Now here’s a fly-on-the-wall look at my creative process. I get up early, start the coffee, and make this request: Speak, Lord, for your servant is listening. It sounds just a tad serious but I believe God really has something for me to see or hear or feel or taste or remember, and I don’t want to miss it. Some mornings I stand awhile and watch the sun come up, listen to birds and the train. Some mornings I listen to music and daydream. Other mornings I read a little, maybe some scripture but not necessarily so; in fact, many days its poetry or fiction. But every morning, regardless of the specifics, I’m trying to pay attention, which is what I believe prayer to be.
For example, today I read a few Jim Harrison poems and in one he used the line:
deep-yellow dove – a phrase that arrested me. I underlined it and chewed on it awhile and eventually this emerged:

A deep-yellow dove more
brilliant than gold came to
me to die. I said see I’m not
a doctor and she said I know
but you look at the world and
into your heart at the same time.

So I spent her last day listening
to her sing of this world, what
she called the Suchness. I held
her in my fragile hands and felt
the shape of death. I held her to
the very end and then a little more.

But there was more going on than just the poem because after I had written those lines I remembered my grandmother who is slow-dying in a nursing home in north Texas. Then I thought about a good friend who is watching his mother live out her final days. I stopped and prayed for them both and for the family that surrounds them in the valley of the shadow. That kind of thing doesn’t happen every morning, but it does happen some mornings. Is there some deep theological message in that poem? I don’t know, probably not. I sure didn’t write it with that goal in mind; I never do. But I did feel the lines achieved a kind of beauty – the words, imagery, even the very end – and for me that is enough.
In talking with one of my very best friends recently, he said something to the effect of When I read your words I feel like everything’s going to be okay. It may not be right this moment, but its going to be. I was encouraged by his words because as I said earlier, hope is a touchstone for me as a believer, a reality I trust always comes through in my writing.
I’ll conclude with one more poem. This one has an edge to it but also hopefully an invitation to something simpler, maybe even wiser. But who knows? And yes, I had listened earlier to John Denver sing Annie’s Song.

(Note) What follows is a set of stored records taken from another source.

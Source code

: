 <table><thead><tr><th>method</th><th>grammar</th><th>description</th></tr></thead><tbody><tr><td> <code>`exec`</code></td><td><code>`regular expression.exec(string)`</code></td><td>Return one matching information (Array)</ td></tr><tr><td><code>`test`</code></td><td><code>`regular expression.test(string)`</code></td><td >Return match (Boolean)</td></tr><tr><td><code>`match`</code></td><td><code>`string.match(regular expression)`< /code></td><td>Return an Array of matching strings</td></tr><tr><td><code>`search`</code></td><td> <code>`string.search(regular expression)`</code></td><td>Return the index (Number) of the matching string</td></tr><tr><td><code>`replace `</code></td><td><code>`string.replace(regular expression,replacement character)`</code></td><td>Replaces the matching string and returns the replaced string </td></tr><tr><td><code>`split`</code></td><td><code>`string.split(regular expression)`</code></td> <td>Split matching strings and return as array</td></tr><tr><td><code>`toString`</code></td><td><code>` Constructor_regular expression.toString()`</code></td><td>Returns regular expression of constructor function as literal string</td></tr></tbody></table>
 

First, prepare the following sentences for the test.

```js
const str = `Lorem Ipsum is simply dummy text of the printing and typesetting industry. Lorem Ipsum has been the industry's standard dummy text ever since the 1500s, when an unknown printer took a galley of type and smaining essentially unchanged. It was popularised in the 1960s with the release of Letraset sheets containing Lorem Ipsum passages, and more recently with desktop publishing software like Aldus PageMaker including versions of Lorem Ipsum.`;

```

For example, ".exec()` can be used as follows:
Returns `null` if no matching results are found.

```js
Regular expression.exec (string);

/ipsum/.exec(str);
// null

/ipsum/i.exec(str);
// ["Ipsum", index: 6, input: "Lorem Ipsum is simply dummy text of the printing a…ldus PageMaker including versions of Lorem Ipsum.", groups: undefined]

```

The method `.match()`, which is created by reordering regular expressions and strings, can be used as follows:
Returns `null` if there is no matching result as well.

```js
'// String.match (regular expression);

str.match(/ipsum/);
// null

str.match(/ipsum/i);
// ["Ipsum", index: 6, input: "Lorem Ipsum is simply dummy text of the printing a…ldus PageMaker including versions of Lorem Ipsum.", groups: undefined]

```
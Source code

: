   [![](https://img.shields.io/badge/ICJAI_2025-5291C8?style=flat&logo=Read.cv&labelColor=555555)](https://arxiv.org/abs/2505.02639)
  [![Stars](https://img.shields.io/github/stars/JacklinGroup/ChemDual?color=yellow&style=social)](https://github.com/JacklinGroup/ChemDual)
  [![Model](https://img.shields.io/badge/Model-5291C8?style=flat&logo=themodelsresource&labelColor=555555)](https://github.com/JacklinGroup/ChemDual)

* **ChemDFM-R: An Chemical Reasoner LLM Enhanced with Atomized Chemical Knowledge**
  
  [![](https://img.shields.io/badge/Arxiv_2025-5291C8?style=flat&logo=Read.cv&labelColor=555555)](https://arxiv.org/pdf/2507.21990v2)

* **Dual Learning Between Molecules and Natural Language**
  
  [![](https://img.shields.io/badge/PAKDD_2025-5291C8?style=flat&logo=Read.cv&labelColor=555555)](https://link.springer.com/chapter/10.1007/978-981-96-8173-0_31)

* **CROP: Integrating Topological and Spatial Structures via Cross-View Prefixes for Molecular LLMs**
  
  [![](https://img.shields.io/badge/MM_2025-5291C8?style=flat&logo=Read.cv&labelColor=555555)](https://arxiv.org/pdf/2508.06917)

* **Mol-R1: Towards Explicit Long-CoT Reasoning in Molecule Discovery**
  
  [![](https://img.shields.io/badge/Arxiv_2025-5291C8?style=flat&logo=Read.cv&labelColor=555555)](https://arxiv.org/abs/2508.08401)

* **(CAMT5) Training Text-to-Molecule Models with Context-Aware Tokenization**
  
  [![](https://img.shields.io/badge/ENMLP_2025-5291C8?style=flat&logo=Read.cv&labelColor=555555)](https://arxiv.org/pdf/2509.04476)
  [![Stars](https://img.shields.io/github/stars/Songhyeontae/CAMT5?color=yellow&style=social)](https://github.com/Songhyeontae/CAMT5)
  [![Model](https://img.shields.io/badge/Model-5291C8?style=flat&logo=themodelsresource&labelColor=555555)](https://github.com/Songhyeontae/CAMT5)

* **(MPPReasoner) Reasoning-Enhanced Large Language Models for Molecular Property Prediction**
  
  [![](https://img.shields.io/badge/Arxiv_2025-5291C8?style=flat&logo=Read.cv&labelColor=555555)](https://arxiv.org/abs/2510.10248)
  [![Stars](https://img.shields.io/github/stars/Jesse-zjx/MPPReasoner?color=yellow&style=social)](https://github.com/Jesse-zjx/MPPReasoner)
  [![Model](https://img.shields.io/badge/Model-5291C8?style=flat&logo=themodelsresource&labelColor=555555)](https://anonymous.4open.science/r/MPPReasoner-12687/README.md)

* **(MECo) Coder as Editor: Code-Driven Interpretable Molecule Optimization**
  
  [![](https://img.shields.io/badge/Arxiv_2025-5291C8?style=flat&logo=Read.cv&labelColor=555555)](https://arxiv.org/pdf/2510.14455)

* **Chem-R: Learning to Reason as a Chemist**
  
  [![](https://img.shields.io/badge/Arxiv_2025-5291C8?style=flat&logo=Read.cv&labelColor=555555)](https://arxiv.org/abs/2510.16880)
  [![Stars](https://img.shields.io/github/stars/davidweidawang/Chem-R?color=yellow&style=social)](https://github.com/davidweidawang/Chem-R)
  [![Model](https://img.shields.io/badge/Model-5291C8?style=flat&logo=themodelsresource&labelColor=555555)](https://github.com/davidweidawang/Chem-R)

I don’t care about theology.
By that I mean the academic,
systematic kind which is
always arguing for the faith.
I prefer to simply display the
faith and let it fend for itself.
And as for the popular theology
which is all abuzz over making
disciples, I’d much rather make
pancakes, flip them for my kids
on Saturday mornings while we
listen to John sing Annie’s Song.
Mine has become a theology of
the senses, one that makes sense.
If that seems too simple for you,
remember I am but a simple man.

John Blase John Blase is a poet and writer living in Colorado with his wife and three children. His next book releases in October from Abingdon Press – Know When To Hold ‘Em: The High Stakes Game of Fatherhood.

Over to you:

  • Do you read/write poetry? What do you like about it?
  • ‘Hope is the core’ – to what extent does this characterise Christian art?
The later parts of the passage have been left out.